Structs can be passed by reference using the inoutkeyword and the &operator.

可以使用inout关键字和&运算符通过引用传递结构。

struct Test {
    var val1:Int
    let val2:String

    init(v1: Int, v2: String) {
        val1 = v1
        val2 = v2
    }
}

var myTest = Test(v1: 42, v2: "fred")

func change(test: inout Test) {
    // you can mutate "var" members of the struct
    test.val1 = 24

    // or replace the struct entirely
    test = Test(v1: 10, v2: "joe")
}
change(test: &myTest)
myTest // shows val1=10, val2=joe in the playground

This practice is discouraged unless you can prove it's the only way to get the performance you need in a critical situation.

不鼓励这种做法，除非您能证明这是在危急情况下获得所需性能的唯一方法。

Note that you won't save the burden of copying the UIImage by doing this. When you put a reference type as a member of a struct, you still only copy the reference when you pass it by value. You are not copying the contents of the image.

请注意，这样做不会减轻复制 UIImage 的负担。
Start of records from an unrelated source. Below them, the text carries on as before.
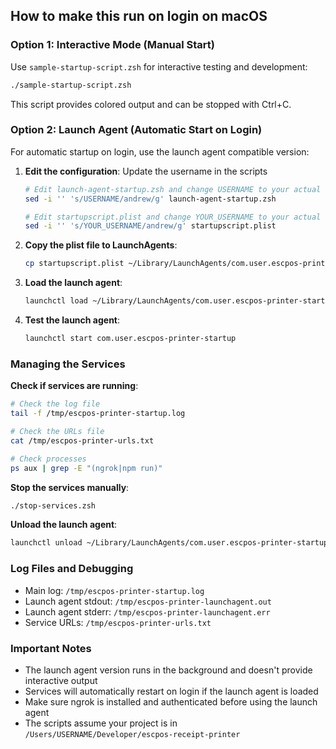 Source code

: ## How to make this run on login on macOS

### Option 1: Interactive Mode (Manual Start)
Use `sample-startup-script.zsh` for interactive testing and development:
```bash
./sample-startup-script.zsh
```
This script provides colored output and can be stopped with Ctrl+C.

### Option 2: Launch Agent (Automatic Start on Login)

For automatic startup on login, use the launch agent compatible version:

1. **Edit the configuration**: Update the username in the scripts
   ```bash
   # Edit launch-agent-startup.zsh and change USERNAME to your actual username
   sed -i '' 's/USERNAME/andrew/g' launch-agent-startup.zsh
   
   # Edit startupscript.plist and change YOUR_USERNAME to your actual username  
   sed -i '' 's/YOUR_USERNAME/andrew/g' startupscript.plist
   ```

2. **Copy the plist file to LaunchAgents**:
   ```bash
   cp startupscript.plist ~/Library/LaunchAgents/com.user.escpos-printer-startup.plist
   ```

3. **Load the launch agent**:
   ```bash
   launchctl load ~/Library/LaunchAgents/com.user.escpos-printer-startup.plist
   ```

4. **Test the launch agent**:
   ```bash
   launchctl start com.user.escpos-printer-startup
   ```

### Managing the Services

**Check if services are running**:
```bash
# Check the log file
tail -f /tmp/escpos-printer-startup.log

# Check the URLs file
cat /tmp/escpos-printer-urls.txt

# Check processes
ps aux | grep -E "(ngrok|npm run)"
```

**Stop the services manually**:
```bash
./stop-services.zsh
```

**Unload the launch agent**:
```bash
launchctl unload ~/Library/LaunchAgents/com.user.escpos-printer-startup.plist
```

### Log Files and Debugging

- Main log: `/tmp/escpos-printer-startup.log`
- Launch agent stdout: `/tmp/escpos-printer-launchagent.out`
- Launch agent stderr: `/tmp/escpos-printer-launchagent.err`
- Service URLs: `/tmp/escpos-printer-urls.txt`

### Important Notes

- The launch agent version runs in the background and doesn't provide interactive output
- Services will automatically restart on login if the launch agent is loaded
- Make sure ngrok is installed and authenticated before using the launch agent
- The scripts assume your project is in `/Users/USERNAME/Developer/escpos-receipt-printer`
当您将引用类型作为结构的成员时，您仍然只在按值传递引用时复制引用。您不是在复制图像的内容。

Another important thing to know about struct performance is copy-on-write. Many built in types like Array are value types, and yet they're very performant. When you pass around a struct in Swift, you don't undergo the burden of copying it until you mutate it.

关于 struct 性能的另一个重要信息是copy-on-write。许多内置类型（如 Array）都是值类型，但它们的性能非常好。当你在 Swift 中传递一个结构体时，你不会承担复制它的负担，直到你改变它。
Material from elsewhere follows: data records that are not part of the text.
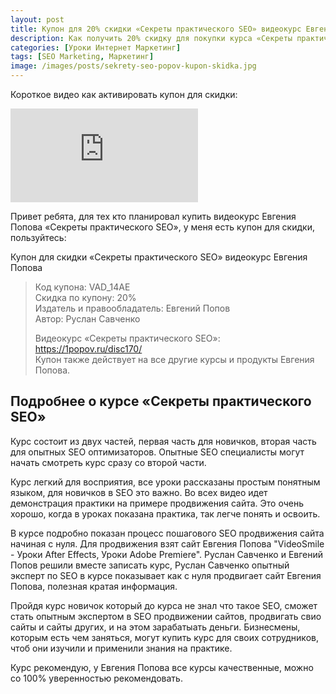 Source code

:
 ```yaml
---
layout: post
title: Купон для 20% скидки «Секреты практического SEO» видеокурс Евгения Попова
description: Как получить 20% скидку для покупки курса «Секреты практического SEO»
categories: [Уроки Интернет Маркетинг]
tags: [SEO Marketing, Маркетинг]
image: /images/posts/sekrety-seo-popov-kupon-skidka.jpg
---
```

Короткое видео как активировать купон для скидки:
<div class="yt-video-container-1">
    <iframe src="https://www.youtube.com/embed/AqVM4B6EEcg?rel=0" frameborder="0" allowfullscreen></iframe>
</div>

Привет ребята, для тех кто планировал купить видеокурс Евгения Попова «Секреты практического SEO», у меня есть купон для скидки, пользуйтесь:

Купон для скидки «Секреты практического SEO» видеокурс Евгения Попова  
<blockquote>
Код купона: VAD_14AE <br>
Скидка по купону: 20% <br>
Издатель и правообладатель: Евгений Попов <br>
Автор: Руслан Савченко <br>

Видеокурс «Секреты практического SEO»:  <br>
https://1popov.ru/disc170/  <br>
Купон также действует на все другие курсы и продукты Евгения Попова.
</blockquote>

<h2>Подробнее о курсе «Секреты практического SEO» </h2>

Курс состоит из двух частей, первая часть для новичков, вторая часть для опытных SEO оптимизаторов. Опытные SEO специалисты могут начать смотреть курс сразу со второй части.

Курс легкий для восприятия, все уроки рассказаны простым понятным языком, для новичков в SEO это важно. Во всех видео идет демонстрация практики на примере продвижения сайта. Это очень хорошо, когда в уроках показана практика, так легче понять и освоить.

В курсе подробно показан процесс пошагового SEO продвижения сайта начиная с нуля. Для продвижения взят сайт Евгения Попова "VideoSmile - Уроки After Effects, Уроки Adobe Premiere". Руслан Савченко и Евгений Попов решили вместе записать курс, Руслан Савченко опытный эксперт по SEO в курсе показывает как с нуля продвигает сайт Евгения Попова, полезная кратая информация.

Пройдя курс новичок который до курса не знал что такое SEO, сможет стать опытным экспертом в SEO продвижении сайтов, продвигать свио сайты и сайты других, и на этом зарабатыать деньги. Бизнесмены, которым есть чем заняться, могут купить курс для своих сотрудников, чтоб они изучили и применили знания на практике.

Курс рекомендую, у Евгения Попова все курсы качественные, можно со 100% уверенностью рекомендовать.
Check out the WWDC video on value typesto learn more.

查看有关值类型的WWDC 视频以了解更多信息。

First of all, if you pass a struct it gets normally passed by value. Even though all properties of the struct get copied only the pointer to properties which are reference types like UIImage gets duplicated (only 8 bytes):

首先，如果你传递一个结构体，它通常是按值传递的。即使结构的所有属性都被复制，只有指向像 UIImage 这样的引用类型的属性的指针被复制（只有 8 个字节）：

var data1 = MyData()
var data2 = data1
// both data1 and data2 point to the same image

Also the compiler optimizes the code so structs get internally passed by reference and copied if needed.

编译器还优化了代码，以便在内部通过引用传递结构并在需要时进行复制。

As an example of passing a struct by reference in top level code you can use inoutparameters: So an inoutparameter can be passed by reference but Swift's general way of implementing inoutis that the parameter gets passes by value and after the function returns it gets reassigned.
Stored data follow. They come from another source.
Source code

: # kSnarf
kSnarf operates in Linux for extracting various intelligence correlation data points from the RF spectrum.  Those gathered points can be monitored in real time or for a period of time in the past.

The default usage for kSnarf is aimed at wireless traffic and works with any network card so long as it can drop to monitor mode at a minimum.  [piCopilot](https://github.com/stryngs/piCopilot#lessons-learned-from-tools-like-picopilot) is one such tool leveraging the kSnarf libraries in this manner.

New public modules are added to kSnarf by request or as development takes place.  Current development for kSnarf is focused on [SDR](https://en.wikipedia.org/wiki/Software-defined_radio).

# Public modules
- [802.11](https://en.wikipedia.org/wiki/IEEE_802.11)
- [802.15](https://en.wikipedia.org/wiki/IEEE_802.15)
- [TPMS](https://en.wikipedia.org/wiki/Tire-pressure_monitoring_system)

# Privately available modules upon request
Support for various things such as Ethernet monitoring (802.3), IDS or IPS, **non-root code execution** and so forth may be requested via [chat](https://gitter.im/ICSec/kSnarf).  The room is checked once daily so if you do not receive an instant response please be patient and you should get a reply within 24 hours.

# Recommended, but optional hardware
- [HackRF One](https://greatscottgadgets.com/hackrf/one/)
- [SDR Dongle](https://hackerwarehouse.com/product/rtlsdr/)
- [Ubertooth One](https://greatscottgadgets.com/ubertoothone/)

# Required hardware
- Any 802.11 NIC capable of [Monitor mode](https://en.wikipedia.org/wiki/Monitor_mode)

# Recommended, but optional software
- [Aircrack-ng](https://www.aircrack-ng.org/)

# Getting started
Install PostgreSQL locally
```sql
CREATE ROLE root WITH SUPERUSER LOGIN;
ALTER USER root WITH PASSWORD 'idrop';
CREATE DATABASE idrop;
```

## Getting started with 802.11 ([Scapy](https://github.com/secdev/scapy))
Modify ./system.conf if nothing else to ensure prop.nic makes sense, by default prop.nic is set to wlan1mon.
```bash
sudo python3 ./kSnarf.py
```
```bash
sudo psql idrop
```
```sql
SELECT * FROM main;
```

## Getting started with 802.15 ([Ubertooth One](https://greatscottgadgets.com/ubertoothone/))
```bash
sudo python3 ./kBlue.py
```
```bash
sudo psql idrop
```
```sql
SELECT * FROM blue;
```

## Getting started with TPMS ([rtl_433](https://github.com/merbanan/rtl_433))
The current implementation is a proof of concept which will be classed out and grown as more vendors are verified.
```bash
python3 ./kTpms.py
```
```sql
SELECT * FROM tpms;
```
作为在顶级代码中通过引用传递结构的示例，您可以使用inout参数：因此inout参数可以通过引用传递，但 Swift 的一般实现方式inout是参数通过值传递，并在函数返回后重新分配。

Although the compiler optimizes the function call so you could get a true reference in some situations. This optimization only affects variables which aren't computed or have a property observer like willSetand didSet(and probably other cases).

尽管编译器优化了函数调用，因此在某些情况下您可以获得真正的引用。此优化仅影响未计算或具有属性观察器（如willSet和）didSet（可能还有其他情况）的变量。

So you should only rely on the current instance which is not in the scope of the function:

所以你应该只依赖不在函数范围内的当前实例：

struct Test {
    var value = 0
}

// case 1
var myTest = Test()

// case 2
var myTest = Test() {
didSet { print("I was set") }
}

// case 3
var myTest: Test {
get{ return Test() }
set{ print("I set myself") }
}

func mutateTest(inout t: Test) {
    // directly referencing to myTest

    myTest.value // value = 0 in all cases

    t.value = 42
    myTest.value // value = 42 in case 1 ; value = 0 in case 2 and 3

    t = Test()   // nothing gets printed
    myTest.value // value = 0 in all cases

    t = Test()   // nothing gets printed
    t.value = 3  // value = 3 in case 1 ; value = 0 in case 2 and 3
}

changeTest(&myTest)
//case 2: "I was set", case 3 "I set myself" get printed now

myTest.value // value = 3 in all cases

As you can see myTestand tare only equivalent in case 1 ("true" reference semantics). So this makes a huge difference if you also reference myTestin the function itself. But as long as you don't do this you are good to go.

如您所见myTest，t并且仅在情况 1（“真实”引用语义）中等效。因此，如果您还引用myTest了函数本身，这将产生巨大的差异。但只要你不这样做，你就可以继续。